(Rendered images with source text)
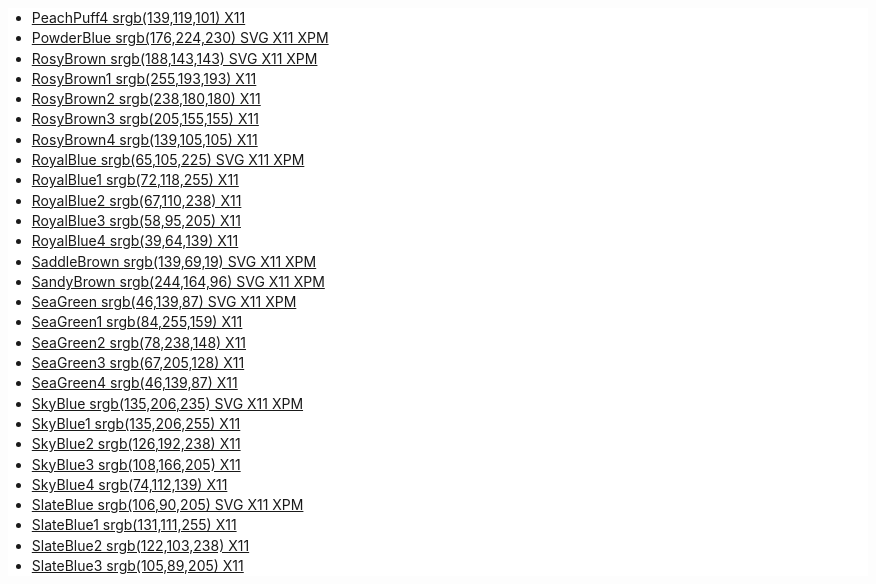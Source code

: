 * [PeachPuff4            srgb(139,119,101)                             X11](_imagemagick_imlists_.imlist.color.md#peachpuff4------------srgb(139,119,101)-----------------------------x11)
* [PowderBlue            srgb(176,224,230)                             SVG X11 XPM](_imagemagick_imlists_.imlist.color.md#powderblue------------srgb(176,224,230)-----------------------------svg-x11-xpm)
* [RosyBrown             srgb(188,143,143)                             SVG X11 XPM](_imagemagick_imlists_.imlist.color.md#rosybrown-------------srgb(188,143,143)-----------------------------svg-x11-xpm)
* [RosyBrown1            srgb(255,193,193)                             X11](_imagemagick_imlists_.imlist.color.md#rosybrown1------------srgb(255,193,193)-----------------------------x11)
* [RosyBrown2            srgb(238,180,180)                             X11](_imagemagick_imlists_.imlist.color.md#rosybrown2------------srgb(238,180,180)-----------------------------x11)
* [RosyBrown3            srgb(205,155,155)                             X11](_imagemagick_imlists_.imlist.color.md#rosybrown3------------srgb(205,155,155)-----------------------------x11)
* [RosyBrown4            srgb(139,105,105)                             X11](_imagemagick_imlists_.imlist.color.md#rosybrown4------------srgb(139,105,105)-----------------------------x11)
* [RoyalBlue             srgb(65,105,225)                              SVG X11 XPM](_imagemagick_imlists_.imlist.color.md#royalblue-------------srgb(65,105,225)------------------------------svg-x11-xpm)
* [RoyalBlue1            srgb(72,118,255)                              X11](_imagemagick_imlists_.imlist.color.md#royalblue1------------srgb(72,118,255)------------------------------x11)
* [RoyalBlue2            srgb(67,110,238)                              X11](_imagemagick_imlists_.imlist.color.md#royalblue2------------srgb(67,110,238)------------------------------x11)
* [RoyalBlue3            srgb(58,95,205)                               X11](_imagemagick_imlists_.imlist.color.md#royalblue3------------srgb(58,95,205)-------------------------------x11)
* [RoyalBlue4            srgb(39,64,139)                               X11](_imagemagick_imlists_.imlist.color.md#royalblue4------------srgb(39,64,139)-------------------------------x11)
* [SaddleBrown           srgb(139,69,19)                               SVG X11 XPM](_imagemagick_imlists_.imlist.color.md#saddlebrown-----------srgb(139,69,19)-------------------------------svg-x11-xpm)
* [SandyBrown            srgb(244,164,96)                              SVG X11 XPM](_imagemagick_imlists_.imlist.color.md#sandybrown------------srgb(244,164,96)------------------------------svg-x11-xpm)
* [SeaGreen              srgb(46,139,87)                               SVG X11 XPM](_imagemagick_imlists_.imlist.color.md#seagreen--------------srgb(46,139,87)-------------------------------svg-x11-xpm)
* [SeaGreen1             srgb(84,255,159)                              X11](_imagemagick_imlists_.imlist.color.md#seagreen1-------------srgb(84,255,159)------------------------------x11)
* [SeaGreen2             srgb(78,238,148)                              X11](_imagemagick_imlists_.imlist.color.md#seagreen2-------------srgb(78,238,148)------------------------------x11)
* [SeaGreen3             srgb(67,205,128)                              X11](_imagemagick_imlists_.imlist.color.md#seagreen3-------------srgb(67,205,128)------------------------------x11)
* [SeaGreen4             srgb(46,139,87)                               X11](_imagemagick_imlists_.imlist.color.md#seagreen4-------------srgb(46,139,87)-------------------------------x11)
* [SkyBlue               srgb(135,206,235)                             SVG X11 XPM](_imagemagick_imlists_.imlist.color.md#skyblue---------------srgb(135,206,235)-----------------------------svg-x11-xpm)
* [SkyBlue1              srgb(135,206,255)                             X11](_imagemagick_imlists_.imlist.color.md#skyblue1--------------srgb(135,206,255)-----------------------------x11)
* [SkyBlue2              srgb(126,192,238)                             X11](_imagemagick_imlists_.imlist.color.md#skyblue2--------------srgb(126,192,238)-----------------------------x11)
* [SkyBlue3              srgb(108,166,205)                             X11](_imagemagick_imlists_.imlist.color.md#skyblue3--------------srgb(108,166,205)-----------------------------x11)
* [SkyBlue4              srgb(74,112,139)                              X11](_imagemagick_imlists_.imlist.color.md#skyblue4--------------srgb(74,112,139)------------------------------x11)
* [SlateBlue             srgb(106,90,205)                              SVG X11 XPM](_imagemagick_imlists_.imlist.color.md#slateblue-------------srgb(106,90,205)------------------------------svg-x11-xpm)
* [SlateBlue1            srgb(131,111,255)                             X11](_imagemagick_imlists_.imlist.color.md#slateblue1------------srgb(131,111,255)-----------------------------x11)
* [SlateBlue2            srgb(122,103,238)                             X11](_imagemagick_imlists_.imlist.color.md#slateblue2------------srgb(122,103,238)-----------------------------x11)
* [SlateBlue3            srgb(105,89,205)                              X11](_imagemagick_imlists_.imlist.color.md#slateblue3------------srgb(105,89,205)------------------------------x11)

> [TASK DETAILS]
Copy out all the data above exactly, minus the images.

> [WRITTEN RESPONSE]
Source code

: * [PeachPuff4            srgb(139,119,101)                             X11](_imagemagick_imlists_.imlist.color.md#peachpuff4------------srgb(139,119,101)-----------------------------x11)
* [PowderBlue            srgb(176,224,230)                             SVG X11 XPM](_imagemagick_imlists_.imlist.color.md#powderblue------------srgb(176,224,230)-----------------------------svg-x11-xpm)
* [RosyBrown             srgb(188,143,143)                             SVG X11 XPM](_imagemagick_imlists_.imlist.color.md#rosybrown-------------srgb(188,143,143)-----------------------------svg-x11-xpm)
* [RosyBrown1            srgb(255,193,193)                             X11](_imagemagick_imlists_.imlist.color.md#rosybrown1------------srgb(255,193,193)-----------------------------x11)
* [RosyBrown2            srgb(238,180,180)                             X11](_imagemagick_imlists_.imlist.color.md#rosybrown2------------srgb(238,180,180)-----------------------------x11)
* [RosyBrown3            srgb(205,155,155)                             X11](_imagemagick_imlists_.imlist.color.md#rosybrown3------------srgb(205,155,155)-----------------------------x11)
* [RosyBrown4            srgb(139,105,105)                             X11](_imagemagick_imlists_.imlist.color.md#rosybrown4------------srgb(139,105,105)-----------------------------x11)
* [RoyalBlue             srgb(65,105,225)                              SVG X11 XPM](_imagemagick_imlists_.imlist.color.md#royalblue-------------srgb(65,105,225)------------------------------svg-x11-xpm)
* [RoyalBlue1            srgb(72,118,255)                              X11](_imagemagick_imlists_.imlist.color.md#royalblue1------------srgb(72,118,255)------------------------------x11)
* [RoyalBlue2            srgb(67,110,238)                              X11](_imagemagick_imlists_.imlist.color.md#royalblue2------------srgb(67,110,238)------------------------------x11)
* [RoyalBlue3            srgb(58,95,205)                               X11](_imagemagick_imlists_.imlist.color.md#royalblue3------------srgb(58,95,205)-------------------------------x11)
* [RoyalBlue4            srgb(39,64,139)                               X11](_imagemagick_imlists_.imlist.color.md#royalblue4------------srgb(39,64,139)-------------------------------x11)
* [SaddleBrown           srgb(139,69,19)                               SVG X11 XPM](_imagemagick_imlists_.imlist.color.md#saddlebrown-----------srgb(139,69,19)-------------------------------svg-x11-xpm)
* [SandyBrown            srgb(244,164,96)                              SVG X11 XPM](_imagemagick_imlists_.imlist.color.md#sandybrown------------srgb(244,164,96)------------------------------svg-x11-xpm)
* [SeaGreen              srgb(46,139,87)                               SVG X11 XPM](_imagemagick_imlists_.imlist.color.md#seagreen--------------srgb(46,139,87)-------------------------------svg-x11-xpm)
* [SeaGreen1             srgb(84,255,159)                              X11](_imagemagick_imlists_.imlist.color.md#seagreen1-------------srgb(84,255,159)------------------------------x11)
* [SeaGreen2             srgb(78,238,148)                              X11](_imagemagick_imlists_.imlist.color.md#seagreen2-------------srgb(78,238,148)------------------------------x11)
* [SeaGreen3             srgb(67,205,128)                              X11](_imagemagick_imlists_.imlist.color.md#seagreen3-------------srgb(67,205,128)------------------------------x11)
* [SeaGreen4             srgb(46,139,87)                               X11](_imagemagick_imlists_.imlist.color.md#seagreen4-------------srgb(46,139,87)-------------------------------x11)
* [SkyBlue               srgb(135,206,235)                             SVG X11 XPM](_imagemagick_imlists_.imlist.color.md#skyblue---------------srgb(135,206,235)-----------------------------svg-x11-xpm)
* [SkyBlue1              srgb(135,206,255)                             X11](_imagemagick_imlists_.imlist.color.md#skyblue1--------------srgb(135,206,255)-----------------------------x11)
* [SkyBlue2              srgb(126,192,238)                             X11](_imagemagick_imlists_.imlist.color.md#skyblue2--------------srgb(126,192,238)-----------------------------x11)
* [SkyBlue3              srgb(108,166,205)                             X11](_imagemagick_imlists_.imlist.color.md#skyblue3--------------srgb(108,166,205)-----------------------------x11)
* [SkyBlue4              srgb(74,112,139)                              X11](_imagemagick_imlists_.imlist.color.md#skyblue4--------------srgb(74,112,139)------------------------------x11)
* [SlateBlue             srgb(106,90,205)                              SVG X11 XPM](_imagemagick_imlists_.imlist.color.md#slateblue-------------srgb(106,90,205)------------------------------svg-x11-xpm)
* [SlateBlue1            srgb(131,111,255)                             X11](_imagemagick_imlists_.imlist.color.md#slateblue1------------srgb(131,111,255)-----------------------------x11)
* [SlateBlue2            srgb(122,103,238)                             X11](_imagemagick_imlists_.imlist.color.md#slateblue2------------srgb(122,103,238)-----------------------------x11)
* [SlateBlue3            srgb(105,89,205)                              X11](_imagemagick_imlists_.imlist.color.md#slateblue3------------srgb(105,89,205)------------------------------x11)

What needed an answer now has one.